• ASSIGNMENT: Looking through the data below, work out how many lines have the word "sisestage". Reply with that number only.

** PROVIDED INFORMATION follows **

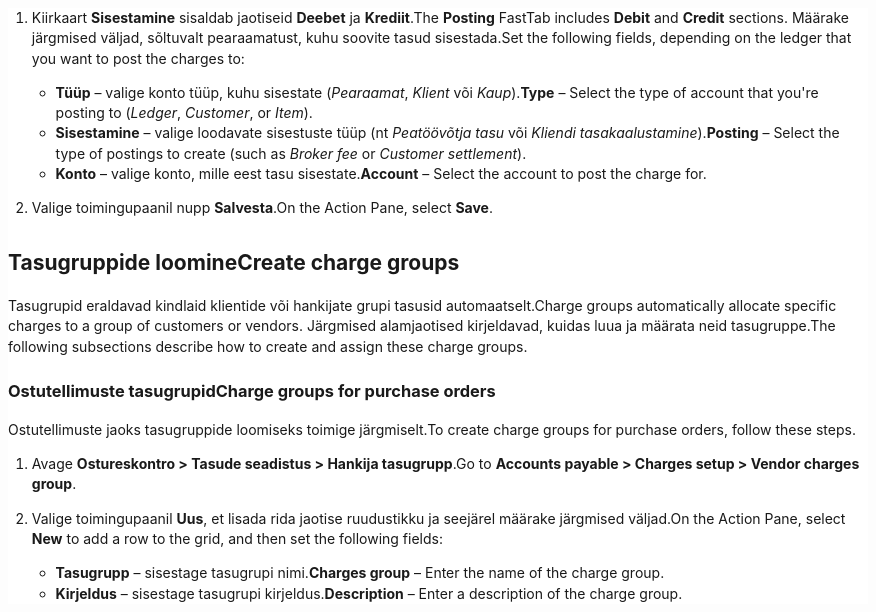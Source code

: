 1. <span data-ttu-id="e40d1-126">Kiirkaart **Sisestamine** sisaldab jaotiseid **Deebet** ja **Krediit**.</span><span class="sxs-lookup"><span data-stu-id="e40d1-126">The **Posting** FastTab includes **Debit** and **Credit** sections.</span></span> <span data-ttu-id="e40d1-127">Määrake järgmised väljad, sõltuvalt pearaamatust, kuhu soovite tasud sisestada.</span><span class="sxs-lookup"><span data-stu-id="e40d1-127">Set the following fields, depending on the ledger that you want to post the charges to:</span></span>

    - <span data-ttu-id="e40d1-128">**Tüüp** – valige konto tüüp, kuhu sisestate (*Pearaamat*, *Klient* või *Kaup*).</span><span class="sxs-lookup"><span data-stu-id="e40d1-128">**Type** – Select the type of account that you're posting to (*Ledger*, *Customer*, or *Item*).</span></span>
    - <span data-ttu-id="e40d1-129">**Sisestamine** – valige loodavate sisestuste tüüp (nt *Peatöövõtja tasu* või *Kliendi tasakaalustamine*).</span><span class="sxs-lookup"><span data-stu-id="e40d1-129">**Posting** – Select the type of postings to create (such as *Broker fee* or *Customer settlement*).</span></span>
    - <span data-ttu-id="e40d1-130">**Konto** – valige konto, mille eest tasu sisestate.</span><span class="sxs-lookup"><span data-stu-id="e40d1-130">**Account** – Select the account to post the charge for.</span></span>

1. <span data-ttu-id="e40d1-131">Valige toimingupaanil nupp **Salvesta**.</span><span class="sxs-lookup"><span data-stu-id="e40d1-131">On the Action Pane, select **Save**.</span></span>

## <a name="create-charge-groups"></a><span data-ttu-id="e40d1-132">Tasugruppide loomine</span><span class="sxs-lookup"><span data-stu-id="e40d1-132">Create charge groups</span></span>

<span data-ttu-id="e40d1-133">Tasugrupid eraldavad kindlaid klientide või hankijate grupi tasusid automaatselt.</span><span class="sxs-lookup"><span data-stu-id="e40d1-133">Charge groups automatically allocate specific charges to a group of customers or vendors.</span></span> <span data-ttu-id="e40d1-134">Järgmised alamjaotised kirjeldavad, kuidas luua ja määrata neid tasugruppe.</span><span class="sxs-lookup"><span data-stu-id="e40d1-134">The following subsections describe how to create and assign these charge groups.</span></span>

### <a name="charge-groups-for-purchase-orders"></a><span data-ttu-id="e40d1-135">Ostutellimuste tasugrupid</span><span class="sxs-lookup"><span data-stu-id="e40d1-135">Charge groups for purchase orders</span></span>

<span data-ttu-id="e40d1-136">Ostutellimuste jaoks tasugruppide loomiseks toimige järgmiselt.</span><span class="sxs-lookup"><span data-stu-id="e40d1-136">To create charge groups for purchase orders, follow these steps.</span></span>

1. <span data-ttu-id="e40d1-137">Avage **Ostureskontro \> Tasude seadistus \> Hankija tasugrupp**.</span><span class="sxs-lookup"><span data-stu-id="e40d1-137">Go to **Accounts payable \> Charges setup \> Vendor charges group**.</span></span>
1. <span data-ttu-id="e40d1-138">Valige toimingupaanil **Uus**, et lisada rida jaotise ruudustikku ja seejärel määrake järgmised väljad.</span><span class="sxs-lookup"><span data-stu-id="e40d1-138">On the Action Pane, select **New** to add a row to the grid, and then set the following fields:</span></span>

    - <span data-ttu-id="e40d1-139">**Tasugrupp** – sisestage tasugrupi nimi.</span><span class="sxs-lookup"><span data-stu-id="e40d1-139">**Charges group** – Enter the name of the charge group.</span></span>
    - <span data-ttu-id="e40d1-140">**Kirjeldus** – sisestage tasugrupi kirjeldus.</span><span class="sxs-lookup"><span data-stu-id="e40d1-140">**Description** – Enter a description of the charge group.</span></span>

** End of PROVIDED INFORMATION **

• ANSWER SPACE: 2